The encryption key is placed in the URL fragment (the part after the # symbol). By design, browsers never send URL fragments to servers. When you share a link like:

https://example.com/#/s/abc123/secretKeyHere

The server only receives a request for /. The #/s/abc123/secretKeyHere part stays entirely in the browser. This is a fundamental property of how URLs work, enforced by all browsers.

Password Protection

When you set a password, Pass It Around uses double hashing:

  1. Your browser hashes the password using PBKDF2 (600,000 iterations) to derive an encryption key and a password hash.
  2. The password hash is sent to the server, which hashes it again (SHA-256) before storing it.
  3. To retrieve the secret, the recipient's browser performs the same PBKDF2 derivation and sends the hash to the server for verification.

This means even if the server's storage is compromised, the attacker gets a hash of a hash, which cannot be used to derive the encryption key.

Rate Limiting

The server enforces rate limiting on password attempts to prevent brute-force attacks. After several failed password attempts, further attempts are temporarily blocked.

Passkey Encryption for Stored Links

When you store secret links in local storage (via "My Items") or save notification URLs (via "Remember notification settings"), that data contains sensitive information. To protect against someone with physical access to your browser reading it, you can enable passkey encryption.

This uses the WebAuthn PRF extension to derive an AES-256-GCM key from your device's passkey (biometric, security key, or PIN). The derived key encrypts stored link fields and saved notification URLs in local storage. The key itself is held in JavaScript memory only and is cleared when you lock or close the tab.

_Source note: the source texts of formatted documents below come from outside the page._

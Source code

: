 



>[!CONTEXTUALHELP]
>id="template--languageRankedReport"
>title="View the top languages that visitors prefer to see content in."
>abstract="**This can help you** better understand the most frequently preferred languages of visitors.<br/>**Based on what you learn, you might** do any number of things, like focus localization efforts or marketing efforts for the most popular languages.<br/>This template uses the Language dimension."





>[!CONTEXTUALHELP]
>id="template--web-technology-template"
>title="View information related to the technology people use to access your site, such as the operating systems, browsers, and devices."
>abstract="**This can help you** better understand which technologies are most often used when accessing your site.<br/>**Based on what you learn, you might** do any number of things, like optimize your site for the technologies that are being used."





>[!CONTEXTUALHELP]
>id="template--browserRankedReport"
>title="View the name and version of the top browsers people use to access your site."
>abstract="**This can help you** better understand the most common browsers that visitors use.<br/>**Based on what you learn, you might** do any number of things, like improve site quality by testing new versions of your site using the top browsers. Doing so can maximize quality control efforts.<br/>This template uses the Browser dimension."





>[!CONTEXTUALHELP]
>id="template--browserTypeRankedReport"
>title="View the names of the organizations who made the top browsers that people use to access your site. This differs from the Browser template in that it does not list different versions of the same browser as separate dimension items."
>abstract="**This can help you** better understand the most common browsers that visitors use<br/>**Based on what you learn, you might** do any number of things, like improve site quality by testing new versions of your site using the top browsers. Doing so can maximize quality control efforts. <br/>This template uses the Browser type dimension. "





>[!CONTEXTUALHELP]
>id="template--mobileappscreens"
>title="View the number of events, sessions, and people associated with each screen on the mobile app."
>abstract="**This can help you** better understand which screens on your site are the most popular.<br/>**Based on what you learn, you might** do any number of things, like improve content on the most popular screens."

See Tracking Your Items for setup instructions.

What Pass It Around Does NOT Protect Against

Important limitations to understand:

Compromised Browser or Device

If your device or browser is compromised (malware, keyloggers, malicious browser extensions), the attacker can see your secrets before they are encrypted or after they are decrypted. Pass It Around cannot protect against a compromised endpoint.

Compromised Server Serving Malicious JavaScript

Since the app's JavaScript runs in your browser, you are trusting the server to serve honest code. A compromised server could theoretically serve modified JavaScript that exfiltrates your secrets. This is a limitation of all web-based encryption tools. To mitigate this, you can self-host your own instance.

Link Interception

If someone intercepts the share link (which contains the decryption key), they can decrypt the secret. Using a password adds a second layer that the interceptor would not have. Always consider the security of the channel you use to share links.

Network-Level Metadata

While the secret content is encrypted, an observer can still see that you are using Pass It Around and roughly how much data you are exchanging. Use a VPN or Tor if this metadata is a concern.